The plumbing is key. The water in the toilet bowl is connected to a pipe shaped like an upside-down U. One side of the U channel is arranged as a siphon tube longer than the water in the bowl is high. The siphon tube connects to the drain. The bottom of the drain pipe limits the height of the water in the bowl before it flows down the drain. The water in the bowl acts as a barrier to sewer gas entering the building. Sewer gas escapes through a vent pipe attached to the sewer line.
The amount of water used by conventional flush toilets usually makes up a significant portion of personal daily water usage. However, modern low flush toilet designs allow the use of much less water per flush. Dual flush toilets allow the user to select between a flush for urine or feces, saving a significant amount of water over conventional units. The flush handle on these toilets is pushed up for one kind of flush and down for the other. In some places, users are encouraged not to flush after urination. Flush toilets can be plumbed to use Greywater (previously used for washing dishes, laundry and bathing) rather than Potable water (drinking water). Some modern toilets pressurize the water in the tank, which initiates flushing action with less water usage.
Flush toilets, when used on ships, are typically flushed with seawater. Another variant is the pour-flush, flush toilets lacking a cistern, which are flushed manually with a few litres of a small bucket. This type of low-cost toilet is common in many Asian countries. It can use as little as 2â"3 litres, and this can be greywater or rainwater.
Dry toilets
Many different types of dry toilets exist. For example, from simple to more complex: a bucket toilet (honey bucket), a tree bog or arborloo (two simple systems for converting excrement to direct fertiliser for trees), a pit toilet (a deep hole in the ground), a vault toilet (which keeps all the waste underground until it is pumped out), a container-based toilet, a composting toilet (which mixes excreta with carbon-rich materials for faster decomposition), a urine-diverting dry toilet (which keeps urine separate from feces), and incinerating and freezing toilets.

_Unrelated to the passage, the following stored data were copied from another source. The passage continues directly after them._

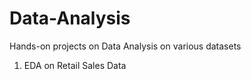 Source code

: # Data-Analysis
Hands-on projects on Data Analysis on various datasets

1. EDA on Retail Sales Data

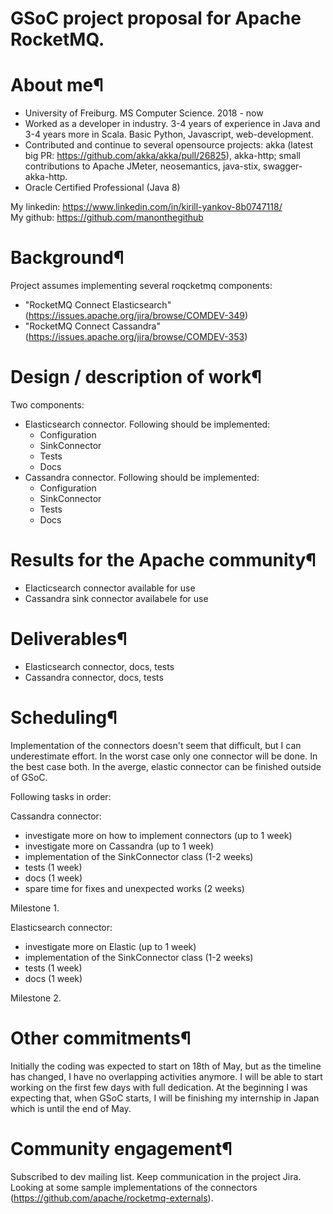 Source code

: # GSoC project proposal for Apache RocketMQ.
# About me¶
 - University of Freiburg. MS Computer Science. 2018 - now 
 - Worked as a developer in industry. 3-4 years of experience in Java and 3-4 years more in Scala. Basic Python, Javascript, web-development. 
 - Contributed and continue to several opensource projects: akka (latest big PR: https://github.com/akka/akka/pull/26825), akka-http; small contributions to Apache JMeter, neosemantics, java-stix, swagger-akka-http. 
 - Oracle Certified Professional (Java 8)
 
My linkedin: https://www.linkedin.com/in/kirill-yankov-8b0747118/  
My github: https://github.com/manonthegithub
# Background¶
Project assumes implementing several roqcketmq components:
- "RocketMQ Connect Elasticsearch"(https://issues.apache.org/jira/browse/COMDEV-349)
- "RocketMQ Connect Cassandra"(https://issues.apache.org/jira/browse/COMDEV-353)
# Design / description of work¶
Two components:
 - Elasticsearch connector. Following should be implemented:
   - Configuration
   - SinkConnector
   - Tests
   - Docs
 - Cassandra connector. Following should be implemented:
   - Configuration
   - SinkConnector
   - Tests
   - Docs

# Results for the Apache community¶
- Elacticsearch connector available for use
- Cassandra sink connector availabele for use
# Deliverables¶
- Elasticsearch connector, docs, tests
- Cassandra connector, docs, tests
# Scheduling¶
Implementation of the connectors doesn't seem that difficult, but I can underestimate effort. In the worst case only one connector will be done. In the best case both. In the averge, elastic connector can be finished outside of GSoC.

Following tasks in order:  

Cassandra connector:  
- investigate more on how to implement connectors (up to 1 week)
- investigate more on Cassandra (up to 1 week)
- implementation of the SinkConnector class (1-2 weeks)
- tests (1 week)
- docs (1 week)
- spare time for fixes and unexpected works (2 weeks)

Milestone 1.

Elasticsearch connector:
- investigate more on Elastic (up to 1 week)
- implementation of the SinkConnector class (1-2 weeks)
- tests (1 week)
- docs (1 week)

Milestone 2.

# Other commitments¶
Initially the coding was expected to start on 18th of May, but as the timeline has changed, I have no overlapping activities anymore. I will be able to start working on the first few days with full dedication. At the beginning I was expecting that, when GSoC starts, I will be finishing my internship in Japan which is until the end of May.

# Community engagement¶
Subscribed to dev mailing list. Keep communication in the project Jira. Looking at some sample implementations of the connectors (https://github.com/apache/rocketmq-externals).

<!--In particular with Apache $Project, including project mailing lists, wikis, issue trackers, test systems.
This should show a rough understanding of working with open source communities. You should be engaged with the rest of the community both before coding start (e.g. to develop this proposal) and during the project.
Include any planned user testing, prototypes, code review.-->

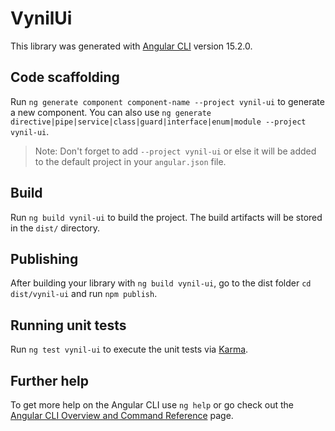 # VynilUi

This library was generated with [Angular CLI](https://github.com/angular/angular-cli) version 15.2.0.

## Code scaffolding

Run `ng generate component component-name --project vynil-ui` to generate a new component. You can also use `ng generate directive|pipe|service|class|guard|interface|enum|module --project vynil-ui`.
> Note: Don't forget to add `--project vynil-ui` or else it will be added to the default project in your `angular.json` file. 

## Build

Run `ng build vynil-ui` to build the project. The build artifacts will be stored in the `dist/` directory.

## Publishing

After building your library with `ng build vynil-ui`, go to the dist folder `cd dist/vynil-ui` and run `npm publish`.

## Running unit tests

Run `ng test vynil-ui` to execute the unit tests via [Karma](https://karma-runner.github.io).

## Further help

To get more help on the Angular CLI use `ng help` or go check out the [Angular CLI Overview and Command Reference](https://angular.io/cli) page.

Dry toilets use no, or very little, water. They do not depend on flushing, and so do not produce wastewater. Some of these devices are high-tech, all the way to the space toilet on the International Space Station, but many are extremely basic.
Pit latrine
A pit toilet, or pit latrine, is a dry toilet system which collects human excrement in a pit or trench, ranging from a simple slit trench to more elaborate systems with seating or squatting pans and ventilation systems. In developed countries they are associated with camping and wilderness areas, whereas they are common in rural or peri-urban areas of much of the developing world. Pit toilets are used in emergency situations.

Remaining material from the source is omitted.